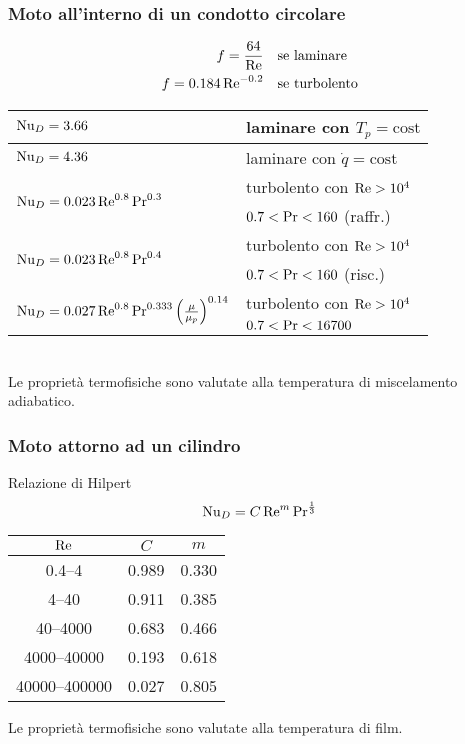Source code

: \subsubsection{Moto all'interno di un condotto circolare}
\begin{align*}
    f = \frac{64}{\operatorname{Re}} & \quad \text{se laminare} \\
    f = 0.184 \operatorname{Re}^{-0.2} & \quad \text{se turbolento}\\
\end{align*}
\begin{tabular}{ll}
    \toprule
    $\operatorname{Nu}_{D} = 3.66$ & laminare con $T_p = \text{cost}$ \\
    \midrule
    $\operatorname{Nu}_{D} = 4.36$ & laminare con $\dot{q} = \text{cost}$ \\
    \midrule
    \multirow{2}{*}{$\operatorname{Nu}_{D} = 0.023 \operatorname{Re}^{0.8} \operatorname{Pr}^{0.3}$} & turbolento con $\operatorname{Re} > 10^4$ \\
    & $0.7 < \operatorname{Pr} < 160$ (raffr.)\\
    \midrule
    \multirow{2}{*}{$\operatorname{Nu}_{D} = 0.023 \operatorname{Re}^{0.8} \operatorname{Pr}^{0.4}$} & turbolento con $\operatorname{Re} > 10^4$ \\
    & $0.7 < \operatorname{Pr} < 160$ (risc.)\\
    \midrule
    \multirow{2}{*}{$\operatorname{Nu}_{D} = 0.027 \operatorname{Re}^{0.8} \operatorname{Pr}^{0.333} \qty(\frac{\mu}{\mu_p})^{0.14}$} & turbolento con $\operatorname{Re} > 10^4$ \\
    & $0.7 < \operatorname{Pr} < 16700$\\
    \midrule
\end{tabular}\\
Le proprietà termofisiche sono valutate alla temperatura di miscelamento adiabatico.

\subsubsection{Moto attorno ad un cilindro}
Relazione di Hilpert
\[ \operatorname{Nu}_{D} = C \operatorname{Re}^m \operatorname{Pr}^{\frac{1}{3}} \]
\begin{center}
\begin{tabular}{ccc}
    \toprule
    $\operatorname{Re}$ & $C$ & $m$ \\ \midrule
    \numrange{0.4}{4} & 0.989 & 0.330 \\
    \numrange{4}{40} & 0.911 & 0.385 \\
    \numrange{40}{4000} & 0.683 & 0.466 \\
    \numrange{4000}{40000} & 0.193 & 0.618 \\
    \numrange{40000}{400000} & 0.027 & 0.805 \\
    \bottomrule
\end{tabular}
\end{center}
Le proprietà termofisiche sono valutate alla temperatura di film.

■ WHAT YOU NEED TO DO
Copy out each line of the listing that holds "numrange".

■ SOLUTION
    \numrange{0.4}{4} & 0.989 & 0.330 \\
    \numrange{4}{40} & 0.911 & 0.385 \\
    \numrange{40}{4000} & 0.683 & 0.466 \\
    \numrange{4000}{40000} & 0.193 & 0.618 \\
    \numrange{40000}{400000} & 0.027 & 0.805 \\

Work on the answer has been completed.